5.4 Term of Elected Directors
        The 9 elected Directors will serve for terms of 3 years.  The Directors will be elected at the annual meeting of the membership and the terms will be staggered in such a manner that 3 Directors will be elected at the annual meeting to replace the Directors whose terms are expiring. Newly elected Directors will take office at the beginning of the next calendar year following their election.


5.5 Vacancies
        In connection with any vacancy on the Board for any other cause other than removal, the remaining Directors may by majority vote elect a qualified successor to hold office for the unexpired term of the Director.

5.6 Meetings
        The Board may hold its meetings at such times and places as it may from time to time designate.  Meetings of the Directors will be subject to call either by the President or Secretary upon reasonable notice to the other Directors.  Any other 2 members of the Board may call a meeting of the Board by written request to the Secretary, who will give notice to the Board of the time and place of the meeting, not less than 7 days, nor more than 10 days, after the request is received.  In the event the Secretary fails to give the notice within the required period, any 2 Directors may call the meeting giving the same notice.

5.7 Quorum
        A majority of the duly qualified Board constitutes a quorum.

5.8 Order of Business
        The Board will determine by resolution the order in which business will be transacted at the meetings of the Board.

5.9 Authority of Board of Directors
        The Board has the full management, supervision and control of the property and business of the Club and will, subject to the laws of the State of Washington, define and limit the powers and duties of all committees, officers, agents and employees, fix all salaries and require such bonds as it deems necessary and proper.
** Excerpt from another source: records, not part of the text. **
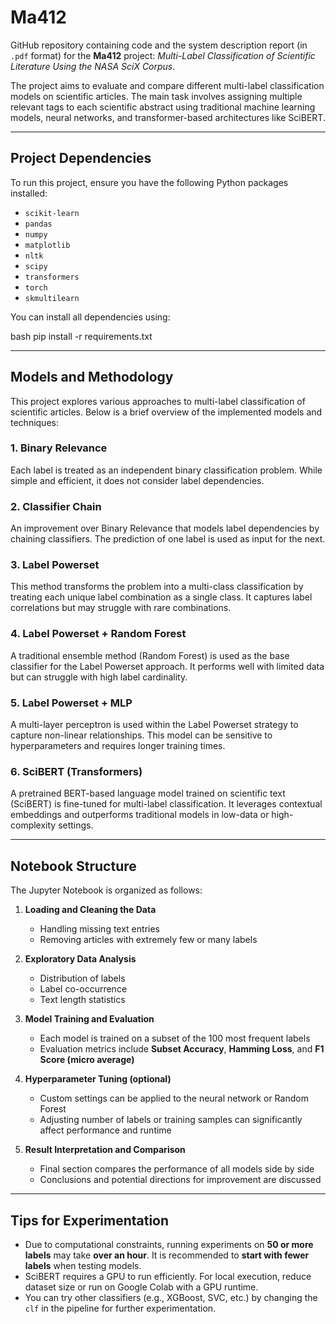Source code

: # Ma412

GitHub repository containing code and the system description report (in `.pdf` format) for the **Ma412** project: *Multi-Label Classification of Scientific Literature Using the NASA SciX Corpus*.

The project aims to evaluate and compare different multi-label classification models on scientific articles. The main task involves assigning multiple relevant tags to each scientific abstract using traditional machine learning models, neural networks, and transformer-based architectures like SciBERT.

---

## Project Dependencies

To run this project, ensure you have the following Python packages installed:

- `scikit-learn`
- `pandas`
- `numpy`
- `matplotlib`
- `nltk`
- `scipy`
- `transformers`
- `torch`
- `skmultilearn`

You can install all dependencies using:

bash
pip install -r requirements.txt

---

## Models and Methodology

This project explores various approaches to multi-label classification of scientific articles. Below is a brief overview of the implemented models and techniques:

### 1. Binary Relevance
Each label is treated as an independent binary classification problem. While simple and efficient, it does not consider label dependencies.

### 2. Classifier Chain
An improvement over Binary Relevance that models label dependencies by chaining classifiers. The prediction of one label is used as input for the next.

### 3. Label Powerset
This method transforms the problem into a multi-class classification by treating each unique label combination as a single class. It captures label correlations but may struggle with rare combinations.

### 4. Label Powerset + Random Forest
A traditional ensemble method (Random Forest) is used as the base classifier for the Label Powerset approach. It performs well with limited data but can struggle with high label cardinality.

### 5. Label Powerset + MLP
A multi-layer perceptron is used within the Label Powerset strategy to capture non-linear relationships. This model can be sensitive to hyperparameters and requires longer training times.

### 6. SciBERT (Transformers)
A pretrained BERT-based language model trained on scientific text (SciBERT) is fine-tuned for multi-label classification. It leverages contextual embeddings and outperforms traditional models in low-data or high-complexity settings.

---

## Notebook Structure

The Jupyter Notebook is organized as follows:

1. **Loading and Cleaning the Data**  
   - Handling missing text entries  
   - Removing articles with extremely few or many labels  

2. **Exploratory Data Analysis**  
   - Distribution of labels  
   - Label co-occurrence  
   - Text length statistics  

3. **Model Training and Evaluation**  
   - Each model is trained on a subset of the 100 most frequent labels  
   - Evaluation metrics include **Subset Accuracy**, **Hamming Loss**, and **F1 Score (micro average)**  

4. **Hyperparameter Tuning (optional)**  
   - Custom settings can be applied to the neural network or Random Forest  
   - Adjusting number of labels or training samples can significantly affect performance and runtime  

5. **Result Interpretation and Comparison**  
   - Final section compares the performance of all models side by side  
   - Conclusions and potential directions for improvement are discussed

---

##  Tips for Experimentation

- Due to computational constraints, running experiments on **50 or more labels** may take **over an hour**. It is recommended to **start with fewer labels** when testing models.
- SciBERT requires a GPU to run efficiently. For local execution, reduce dataset size or run on Google Colab with a GPU runtime.
- You can try other classifiers (e.g., XGBoost, SVC, etc.) by changing the `clf` in the pipeline for further experimentation.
5.10 Officers to be Directors
        The President, Vice-President, Secretary and Treasurer of the Club are members of the Board by virtue of their office.

5.11 Indemnification
        The Club will indemnify, defend and hold harmless all Officers and Directors of the Club from all claims and lawsuits arising from conduct within the course and scope of the Officer(s)/Director(s) duties, responsibilities and powers as Officer(s)/Director(s) of the Club.  The President of the Club will determine whether an Officer/Director was acting or failing to act within the course and scope of his/her duties, responsibilities and powers as an Officer/Director of the Club, except that the Board will determine whether the President was acting or failing to act within the course and scope of his/her duties, responsibilities and powers as President of the Club.